I am still mystified as to why callback-based async seems to have become the standard. What this and e.g. libtask[1] do seems so much cleaner to me.
The Rust folks adopted async with callbacks, and they were essentially starting from scratch so had no need to do it that way, and they are smarter than I (both individually and collectively) so I'm sure they have a reason; I just don't know what it is.
Stackless coroutines can be implemented using high level language constructs, and entirely in your language. Because of this it interacts with legacy code, and existing language features in predictable ways. Some security software or code hardening and instrumentation libraries will break as well.
Also, async at low level is literally always callbacks (even processor interrupts are callbacks)

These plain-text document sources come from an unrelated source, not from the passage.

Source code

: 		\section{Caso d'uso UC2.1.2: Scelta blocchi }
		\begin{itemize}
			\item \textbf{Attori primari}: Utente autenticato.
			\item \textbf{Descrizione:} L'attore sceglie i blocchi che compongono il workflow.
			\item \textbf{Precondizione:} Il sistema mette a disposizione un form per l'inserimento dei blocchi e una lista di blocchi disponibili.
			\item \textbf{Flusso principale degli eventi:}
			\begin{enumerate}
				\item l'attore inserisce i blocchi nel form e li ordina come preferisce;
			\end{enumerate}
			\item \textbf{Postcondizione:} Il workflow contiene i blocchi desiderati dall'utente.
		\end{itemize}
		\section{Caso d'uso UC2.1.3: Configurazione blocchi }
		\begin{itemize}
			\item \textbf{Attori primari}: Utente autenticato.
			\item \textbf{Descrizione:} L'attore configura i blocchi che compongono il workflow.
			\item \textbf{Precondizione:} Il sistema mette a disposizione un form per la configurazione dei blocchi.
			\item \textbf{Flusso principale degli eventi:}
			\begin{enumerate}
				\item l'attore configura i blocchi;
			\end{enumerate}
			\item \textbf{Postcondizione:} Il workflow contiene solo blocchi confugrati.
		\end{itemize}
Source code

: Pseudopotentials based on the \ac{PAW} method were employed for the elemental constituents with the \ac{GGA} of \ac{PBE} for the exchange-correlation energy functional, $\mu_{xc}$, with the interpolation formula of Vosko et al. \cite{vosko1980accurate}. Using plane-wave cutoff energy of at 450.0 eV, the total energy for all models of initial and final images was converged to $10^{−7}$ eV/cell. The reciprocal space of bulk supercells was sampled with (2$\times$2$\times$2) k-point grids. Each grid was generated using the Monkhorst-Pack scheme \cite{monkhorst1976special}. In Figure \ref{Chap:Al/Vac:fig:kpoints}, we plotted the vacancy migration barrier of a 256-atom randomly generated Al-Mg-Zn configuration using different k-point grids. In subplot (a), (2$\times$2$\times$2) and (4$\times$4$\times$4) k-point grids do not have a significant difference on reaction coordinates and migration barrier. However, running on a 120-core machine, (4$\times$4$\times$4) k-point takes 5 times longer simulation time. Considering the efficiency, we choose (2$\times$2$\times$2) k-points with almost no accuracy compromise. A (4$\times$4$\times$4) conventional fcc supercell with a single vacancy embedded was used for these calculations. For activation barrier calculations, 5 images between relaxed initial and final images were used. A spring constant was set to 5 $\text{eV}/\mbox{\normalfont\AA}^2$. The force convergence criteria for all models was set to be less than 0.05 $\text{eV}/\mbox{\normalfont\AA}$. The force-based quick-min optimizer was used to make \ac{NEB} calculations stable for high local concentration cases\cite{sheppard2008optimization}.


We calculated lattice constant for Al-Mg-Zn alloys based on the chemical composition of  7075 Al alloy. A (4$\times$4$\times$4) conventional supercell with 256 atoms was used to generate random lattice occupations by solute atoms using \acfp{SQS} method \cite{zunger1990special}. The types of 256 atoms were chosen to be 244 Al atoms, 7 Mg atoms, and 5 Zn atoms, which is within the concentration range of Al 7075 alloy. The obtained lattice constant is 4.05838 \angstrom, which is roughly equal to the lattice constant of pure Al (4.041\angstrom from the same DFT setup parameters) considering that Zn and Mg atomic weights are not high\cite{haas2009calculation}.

By mucking about with the stack, you break stuff like stack unwinding for exceptions and GC, debuggers, and you probably make a bunch of assumptions you shouldn't
If you start using the compiler backend in unexpected ways, you either expose bugs or find missing functionality and find that the compiler writers made some assumptions about the code (either rightfully or not), that break when you start wildly overwriting parts of the stack.
Writing a compiler frontend is hard enough as it is, and becoming an LLVM expert is generally too much for most people.
But even if you manage to get it working, should you have your code break in either the compiler or any number of widely used external tooling, you literally can't fast track your fix, and thus you can't release your language (since it depends on a broken external dependency, fix pending whenever they feel like it).
I guess even if you are some sort of superhero who can do all this correclty, the LLVM people won't be happy merging some low level codegen change that has the potential to break all compiled software of trillion dollar corporations for the benefit of some small internet project.
The research Microsoft engineers did on stackful vs stackless coroutines for the c++ standard I think swayed this as “the way” to implement it for something targeting a systems level - significantly less memory overhead (you only pay for what you use) and offload the implementation details of the executor (lots of different design choices that can be made).
Yup, stackful fibers are an anti-pattern. Here's Gor Nishanov's review for the C++ ISO committee https://www.open-std.org/JTC1/SC22/WG21/docs/papers/2018/p13... linked from https://devblogs.microsoft.com/oldnewthing/20191011-00/?p=10... . Notice how it sums things up:
> DO NOT USE FIBERS!
And this is the rebuttal: https://www.open-std.org/JTC1/SC22/WG21/docs/papers/2019/p08...
There are downsides to stackful coroutines (peak stack usage for example), but I feed that p1364 was attacking a strawman: first of all it is comparing a solution with builtin compiler support against a pure library implementation, second it is not even comparing against the reference implementation of the competing proposal.
The TL;DR of that sums up my opinions pretty well.
As an aside, I know Rust would be unlikely to implement segmented stacks for fibers, given that they were burned by the performance implications thereof previously.
> DO NOT USE FIBERS!
For C++.
If your language has RAII or exceptions, it raises crazy questions about how if thread A is hosting fiber 1, which throws an exception, which propagates outside of the fiber invocation scope, destroys a bunch of objects, then we switch to fiber 2, which sees the world in an inconsistent state (outside resources have been cleaned up, inside ones still alive).
This was literally impossible in pre-fiber code, so most existing code would probably not handle it well.
That's not different from threads running concurrent exceptions (in fact it is simpler in the single threaded example). RAII or exceptions are really not an issue for stackful coroutines.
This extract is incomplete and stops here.